1.     Transaction Bonus. During your employ, upon consummation of a Change in Control, in addition to any other payments or benefits applicable that you may be entitled to, you shall be entitled to a Transaction Bonus equal to one half of one percent (½ %) of the “Transaction Value”, which means the aggregate consideration paid in respect of the Transaction, payable in one lump sum concurrent with the consummation of the Transaction; provided you are still employed by the Company.

2.     Initial Eligibility. You will be eligible for the Transaction Bonus after you cause $10 Million in Sales, directly or indirectly by your efforts, to occur.

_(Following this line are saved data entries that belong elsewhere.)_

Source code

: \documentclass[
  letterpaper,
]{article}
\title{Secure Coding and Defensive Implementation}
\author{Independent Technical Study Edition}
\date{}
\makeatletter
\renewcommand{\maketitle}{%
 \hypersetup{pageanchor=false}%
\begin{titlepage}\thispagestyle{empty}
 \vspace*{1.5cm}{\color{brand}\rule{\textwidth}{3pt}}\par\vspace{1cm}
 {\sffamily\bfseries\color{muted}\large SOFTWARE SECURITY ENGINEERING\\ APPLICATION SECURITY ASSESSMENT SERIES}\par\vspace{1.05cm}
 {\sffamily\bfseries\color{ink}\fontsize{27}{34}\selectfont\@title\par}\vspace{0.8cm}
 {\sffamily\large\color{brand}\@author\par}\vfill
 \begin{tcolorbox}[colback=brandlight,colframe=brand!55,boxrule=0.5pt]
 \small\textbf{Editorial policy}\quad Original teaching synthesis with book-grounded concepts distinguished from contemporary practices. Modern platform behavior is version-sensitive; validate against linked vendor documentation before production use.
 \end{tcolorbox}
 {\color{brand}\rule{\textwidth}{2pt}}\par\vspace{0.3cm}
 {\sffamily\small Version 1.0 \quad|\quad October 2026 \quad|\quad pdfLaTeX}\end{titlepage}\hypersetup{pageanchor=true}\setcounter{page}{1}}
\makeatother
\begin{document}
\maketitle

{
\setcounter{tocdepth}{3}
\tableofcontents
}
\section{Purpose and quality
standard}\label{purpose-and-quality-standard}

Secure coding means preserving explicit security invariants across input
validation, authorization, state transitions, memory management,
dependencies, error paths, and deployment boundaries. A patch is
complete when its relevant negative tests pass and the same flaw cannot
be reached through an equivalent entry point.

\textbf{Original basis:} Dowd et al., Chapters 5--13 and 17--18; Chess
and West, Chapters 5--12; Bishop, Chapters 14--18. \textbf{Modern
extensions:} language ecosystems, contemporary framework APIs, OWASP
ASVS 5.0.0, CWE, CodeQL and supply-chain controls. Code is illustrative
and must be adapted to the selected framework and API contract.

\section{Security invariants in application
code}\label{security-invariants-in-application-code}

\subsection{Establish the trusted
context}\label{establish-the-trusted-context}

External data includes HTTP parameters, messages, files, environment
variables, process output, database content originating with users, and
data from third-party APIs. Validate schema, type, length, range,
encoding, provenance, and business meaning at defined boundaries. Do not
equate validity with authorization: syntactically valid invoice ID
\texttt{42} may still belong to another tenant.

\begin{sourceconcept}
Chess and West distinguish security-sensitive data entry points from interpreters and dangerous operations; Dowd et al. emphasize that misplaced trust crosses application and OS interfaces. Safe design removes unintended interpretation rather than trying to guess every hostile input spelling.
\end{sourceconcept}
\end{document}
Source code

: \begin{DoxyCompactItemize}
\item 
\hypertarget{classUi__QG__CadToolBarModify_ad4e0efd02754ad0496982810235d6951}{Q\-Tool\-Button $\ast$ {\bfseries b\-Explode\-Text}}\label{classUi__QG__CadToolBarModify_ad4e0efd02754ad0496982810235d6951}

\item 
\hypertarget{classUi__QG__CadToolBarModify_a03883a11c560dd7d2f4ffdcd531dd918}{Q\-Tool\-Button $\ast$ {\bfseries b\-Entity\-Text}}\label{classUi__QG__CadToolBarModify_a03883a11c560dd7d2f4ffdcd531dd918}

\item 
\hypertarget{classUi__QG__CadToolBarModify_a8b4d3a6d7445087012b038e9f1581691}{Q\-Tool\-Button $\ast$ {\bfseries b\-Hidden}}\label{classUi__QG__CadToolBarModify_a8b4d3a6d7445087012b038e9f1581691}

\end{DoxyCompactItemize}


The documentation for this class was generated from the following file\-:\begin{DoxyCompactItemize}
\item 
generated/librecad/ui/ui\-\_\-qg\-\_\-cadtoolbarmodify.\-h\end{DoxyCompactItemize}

3.     Definition of Change in Control. "Change in Control" means an Ownership Change Event or series of related Ownership Change Events (collectively, a "Transaction") in which the stockholders of the Company immediately before the Transaction do not retain immediately after the Transaction, direct or indirect beneficial ownership of more than fifty percent (50%) of the total combined voting power of the outstanding voting securities of the Company or, in the case of an Ownership Change Event, the entity to which the assets of the Company were transferred. An "Ownership Change Event" shall be deemed to have occurred if any of the following occurs with respect to the Company: (i) the direct or indirect sale or exchange by the stockholders of the Company of all or substantially all of the voting stock of the Company; (ii) a merger or consolidation in which the Company is a party; (iii) the sale, exchange, or transfer of all or substantially all of the assets of the Company (other than a sale, exchange or transfer to one or more subsidiaries of the Company); or (iv) a liquidation or dissolution of the Company. The sole exception to Change in Control and Ownership Change Event as described above shall be any Change in Control or Ownership Change Event that may result from the death or incapacity of Richard J. Kurtz wherein his interest is transferred to his heirs only. In such event for the purposes hereof, no Change in Control or Ownership Change Event shall be deemed to have occurred.

4.     Amendment and Termination. This Letter Agreement may only be amended by written instrument signed by you and an authorized officer of the Company. This Letter Agreement shall remain in effect through May 31, 2009 or earlier termination of your employment with LaPolla Industries, Inc.

5.     Termination for Cause. The Company may terminate your employment under your Letter Agreement for “Cause,” at any time, for any of the following reasons: (i) your commission of any act of fraud, embezzlement or dishonesty, (ii) your unauthorized use or disclosure of any confidential information or trade secrets of the Company, (iii) any intentional misconduct or violation of the Company’s Code of Business Ethics and Conduct by you which has a materially adverse effect upon the Company’s business or reputation, (iv) your continued failure to perform the major duties, functions and responsibilities of your position after written notice from the Company identifying the deficiencies in your performance and a reasonable cure period of not less than thirty (30) days or (v) a material breach of your fiduciary duties as an officer of the Company. Should your employment cease by reason of a Termination for Cause (as defined herein) or should you voluntarily resign under circumstances which would otherwise constitute grounds for a Termination for Cause, then, subject to your eligibility, no benefits will be payable to you under this Letter Agreement.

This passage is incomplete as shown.